En fait, la préoccupation majeure du p.c.e. est seulement de savoir quelle place exacte juan carlos et la bourgeoisie sont prêts à lui faire. et toute sa politique tient dans l'éditorial d'un récent numéro de mundo obrero (l'organe central du p.c.e.), intitulé « gagner les élections pour la démocratie », et publié au moment où les tueurs fascistes de madrid s'apprêtaient à frapper. on y lit notamment : « les prochaines élections telles qu'elles apparaissent jusqu'à présent, ont la plus grande importance dans le processus de la conquête par le peuple des libertés démocratiques (...) a cause de cela, nous communistes, nous nous y élançons avec toute notre décision. // n'y a pas de tâche plus démocratique, plus transformatrice, plus révolutionnaire, en ce moment, que de les gagner (.. ) cela, c'est le devoir des communistes. et pour remplir ce devoir, nous engageons, dès maintenant, toutes les forces du parti communiste d'espagne » (mundo obrero, semaine du 24 au 30 janvier 1977).

Si le crétinisme parlementaire est déjà sans excuse dans un pays de vieille tradition démocratique, qu'en dire lorsque la classe ouvrière a en face d'elle un appareil d'État d'autant plus exercé dans l'art de la répression que c'est, strictement inchangé, l'appareil que forma et qu'utilisa pendant plus de trente ans la dictature ?

C'est pourtant l'un des éléments clef de la situation qui existe actuellement en Espagne. Plus que dans tout autre pays européen, l'extrême-droite y jouit de complicités considérables au sein de cet appareil d'État, parce qu'elle en est finalement un prolongement, parce que les « guérilleros du Christ-Roi » qui assassinent les militants des organisations de gauche, et les policiers qui tirent sur les travailleurs, sont souvent les mêmes hommes.

Cette extrême-droite espagnole, il n'est pas sûr du tout qu'elle dispose dans le pays de troupes considérables.
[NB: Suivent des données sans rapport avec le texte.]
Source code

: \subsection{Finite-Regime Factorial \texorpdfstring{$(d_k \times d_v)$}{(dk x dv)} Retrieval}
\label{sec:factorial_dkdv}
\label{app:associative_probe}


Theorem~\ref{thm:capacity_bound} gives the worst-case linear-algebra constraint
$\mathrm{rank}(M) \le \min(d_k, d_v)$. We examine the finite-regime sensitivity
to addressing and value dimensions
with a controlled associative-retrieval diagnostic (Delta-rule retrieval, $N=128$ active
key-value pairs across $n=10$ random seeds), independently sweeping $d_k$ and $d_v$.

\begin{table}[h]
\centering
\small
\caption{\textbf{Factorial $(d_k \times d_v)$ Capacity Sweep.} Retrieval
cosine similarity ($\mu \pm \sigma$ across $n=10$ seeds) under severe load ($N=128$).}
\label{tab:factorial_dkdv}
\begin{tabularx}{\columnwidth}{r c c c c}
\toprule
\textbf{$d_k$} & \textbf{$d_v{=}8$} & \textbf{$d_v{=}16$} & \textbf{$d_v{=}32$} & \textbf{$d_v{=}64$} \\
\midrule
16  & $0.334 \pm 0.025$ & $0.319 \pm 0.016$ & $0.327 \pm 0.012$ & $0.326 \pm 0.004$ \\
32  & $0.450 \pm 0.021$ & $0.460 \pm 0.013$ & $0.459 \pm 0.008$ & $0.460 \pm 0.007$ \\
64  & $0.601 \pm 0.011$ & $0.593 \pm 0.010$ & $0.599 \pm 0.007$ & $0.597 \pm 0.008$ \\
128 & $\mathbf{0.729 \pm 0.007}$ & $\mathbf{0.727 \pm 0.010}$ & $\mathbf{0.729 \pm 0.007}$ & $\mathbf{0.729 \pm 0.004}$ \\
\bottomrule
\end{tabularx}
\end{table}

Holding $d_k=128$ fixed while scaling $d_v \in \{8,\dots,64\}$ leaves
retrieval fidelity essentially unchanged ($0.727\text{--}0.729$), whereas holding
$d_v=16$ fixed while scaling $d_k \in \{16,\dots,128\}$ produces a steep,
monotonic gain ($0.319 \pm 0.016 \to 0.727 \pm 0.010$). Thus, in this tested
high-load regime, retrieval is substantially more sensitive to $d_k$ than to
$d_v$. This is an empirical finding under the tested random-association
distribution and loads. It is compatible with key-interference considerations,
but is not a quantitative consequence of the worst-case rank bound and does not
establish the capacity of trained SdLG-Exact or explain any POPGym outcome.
On ne l'a pas vue, en tout cas, apparaître ces derniers mois comme un mouvement de masse . Et pour accomplir le genre d'action qu'elle a engagée récemment, des commandos de quelques hommes suffisent. Mais cela ne signifie pas pour autant qu'elle ne puisse pas jouer un rôle dans les événements politiques, car elle peut espérer, en créant dans le pays à coups d'attentats, d'enlèvements et de bombes, une situation de désordre et de tension, amener l'armée à intervenir et à mettre un terme à la libéralisation juan-carliste.

Rien ne permet de dire, cependant, que ce danger existe réellement. Juan Carlos bénéficie manifestement du consensus de la grande majorité de la bourgeoisie espagnole, du soutien exprimé de nombre de généraux de haut rang, et aucun signe de désaccord d'une fraction notable de l'État-Major n'est visible. Mais rien ne permet de dire non plus que ce danger n'existe pas, car il est des pronunciamentos qui ne préviennent pas (et pronunciamento est précisément un mot espagnol).
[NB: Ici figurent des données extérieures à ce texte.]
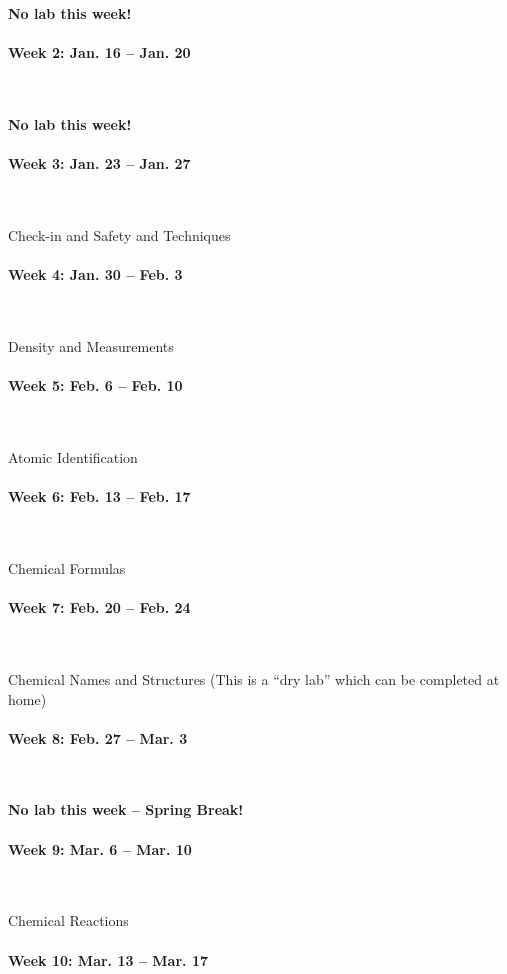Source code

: \documentclass[12pt, letterpaper]{article}
\begin{document}
\textbf{No lab this week!}

\paragraph{Week 2: Jan. 16 -- Jan. 20}~

\textbf{No lab this week!}

\paragraph{Week 3: Jan. 23 -- Jan. 27}~

Check-in and Safety and Techniques

\paragraph{Week 4: Jan. 30 -- Feb. 3}~

Density and Measurements

\paragraph{Week 5: Feb. 6 -- Feb. 10}~

Atomic Identification

\paragraph{Week 6: Feb. 13 -- Feb. 17}~

Chemical Formulas

\paragraph{Week 7: Feb. 20 -- Feb. 24}~

Chemical Names and Structures (This is a ``dry lab'' which can be completed at home)

\paragraph{Week 8: Feb. 27 -- Mar. 3}~

\textbf{No lab this week -- Spring Break!}

\paragraph{Week 9: Mar. 6 -- Mar. 10}~

Chemical Reactions

\paragraph{Week 10: Mar. 13 -- Mar. 17}~
\end{document}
Mais en tout état de cause, il serait particulièrement stupide de compter sur Juan Carlos pour désarmer l'extrême-droite. Non seulement parce que, comme tout homme politique bourgeois, il ne peut pas s'en prendre à une force politique qui pourrait être le dernier recours contre la classe ouvrière de la classe dont il défend les intérêts, non seulement parce qu'il ne pourrait pas s'en prendre à l'extrême-droite sans s'attaquer du même coup à son propre appareil d'État (ce qu'il ne peut ni ne veut faire), mais aussi parce que pour le moment - et tant qu'elles ne font pas basculer l'armée - ces interventions de l'extrême-droite le servent, et le servent d'autant plus que toute la gauche, avec une touchante unanimité, a couru se réfugier à l'ombre de son sceptre.
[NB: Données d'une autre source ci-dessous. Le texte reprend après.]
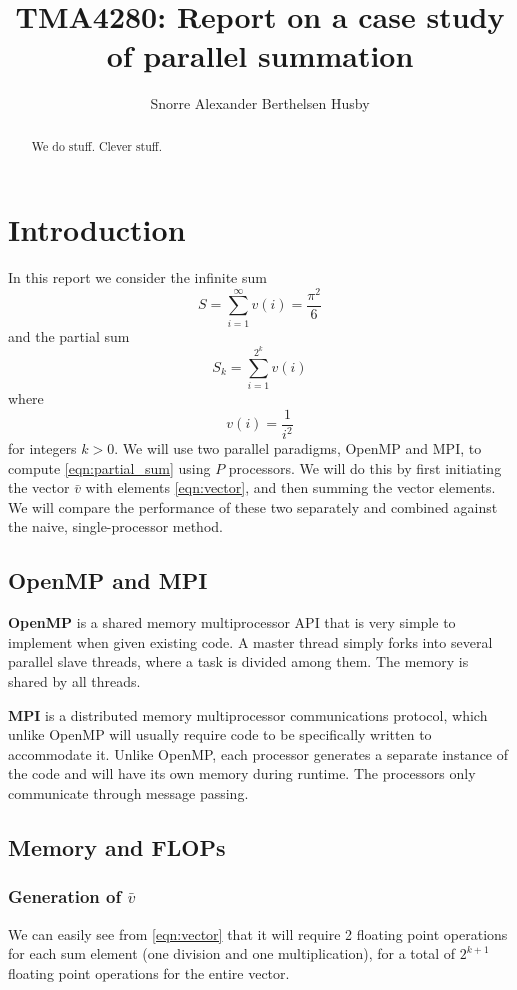 \documentclass[11pt]{article}
\title{TMA4280: Report on a case study of parallel summation}
\author{Snorre Alexander Berthelsen Husby}
\begin{document}
 
\maketitle
\begin{abstract}
We do stuff. Clever stuff.
\end{abstract}
\newpage
\section{Introduction}
In this report we consider the infinite sum
\begin{equation}\label{eqn:model_problem}
S = \sum_{i=1}^\infty v(i) = \frac{\pi^2}{6}
\end{equation}
and the partial sum
\begin{equation}\label{eqn:partial_sum}
S_k = \sum_{i=1}^{2^k} v(i)
\end{equation}
where
\begin{equation}\label{eqn:vector}
v(i) = \frac{1}{i^2}
\end{equation}
for integers $k>0$. We will use two parallel paradigms, OpenMP and MPI, to compute \eqref{eqn:partial_sum} using $P$ processors. We will do this by first initiating the vector $\bar{v}$ with elements \eqref{eqn:vector}, and then summing the vector elements. We will compare the performance of these two separately and combined against the naive, single-processor method.
\subsection{OpenMP and MPI}
\textbf{OpenMP} is a shared memory multiprocessor API that is very simple to implement when given existing code. A master thread simply forks into several parallel slave threads, where a task is divided among them. The memory is shared by all threads.

\textbf{MPI} is a distributed memory multiprocessor communications protocol, which unlike OpenMP will usually require code to be specifically written to accommodate it. Unlike OpenMP, each processor generates a separate instance of the code and will have its own memory during runtime. The processors only communicate through message passing. 
\subsection{Memory and FLOPs}
\subsubsection{Generation of $\bar{v}$}
We can easily see from \eqref{eqn:vector} that it will require 2 floating point operations for each sum element (one division and one multiplication), for a total of $2^{k+1}$ floating point operations for the entire vector. 
\end{document}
Mais là non plus, la politique du Parti Communiste présentant le roi comme le meilleur rempart contre l'extrême-droite ne doit surprendre. Car le PCE. ne pourrait pas dénoncer les vrais ennemis, et appeler les travailleurs à s'organiser pour les désarmer, sans mettre en cause l'appareil d'État. Or cela, il ne veut le faire à aucun prix. Il s'y est même pratiquement engagé depuis des années, devant la bourgeoisie espagnole, en développant le thème de la nécessité de la « réconciliation nationale », qui contenait l'idée que la gauche, si elle était un jour légalisée, et à plus forte raison si elle accédait au pouvoir, n'aurait aucune exclusive contre le personnel politique ou les fonctionnaires du franquisme.

La seule perspective de légalisation sur laquelle compte le Parti Communiste d'Espagne, sa seule chance d'être, même, peut-être appelé demain à des responsabilités gouvernementales, c'est la poursuite de l'expérience juan-carliste. Et voilà pourquoi toute sa politique consiste en fait à appeler les travailleurs à faire confiance à Juan Carlos, à « appuyer » Suarez, au lieu de les appeler à ne compter sur aucune liberté qu'ils n'aient eux-mêmes conquise, et à s'organiser face au danger que représente l'extrême-droite.

Bien sûr, ces possibilités d'organisation, de mobilisation de la classe ouvrière espagnole, elles ne dépendent pas, seulement de la politique des organisations qui prétendent défendre ses intérêts. Elles dépendent aussi du niveau de conscience et de la combativité des travailleurs. Mais il est évident que le PCE. est bien loin de faire, actuellement, tout ce qu'il serait possible de faire pour organiser les travailleurs contre l'extrême-droite.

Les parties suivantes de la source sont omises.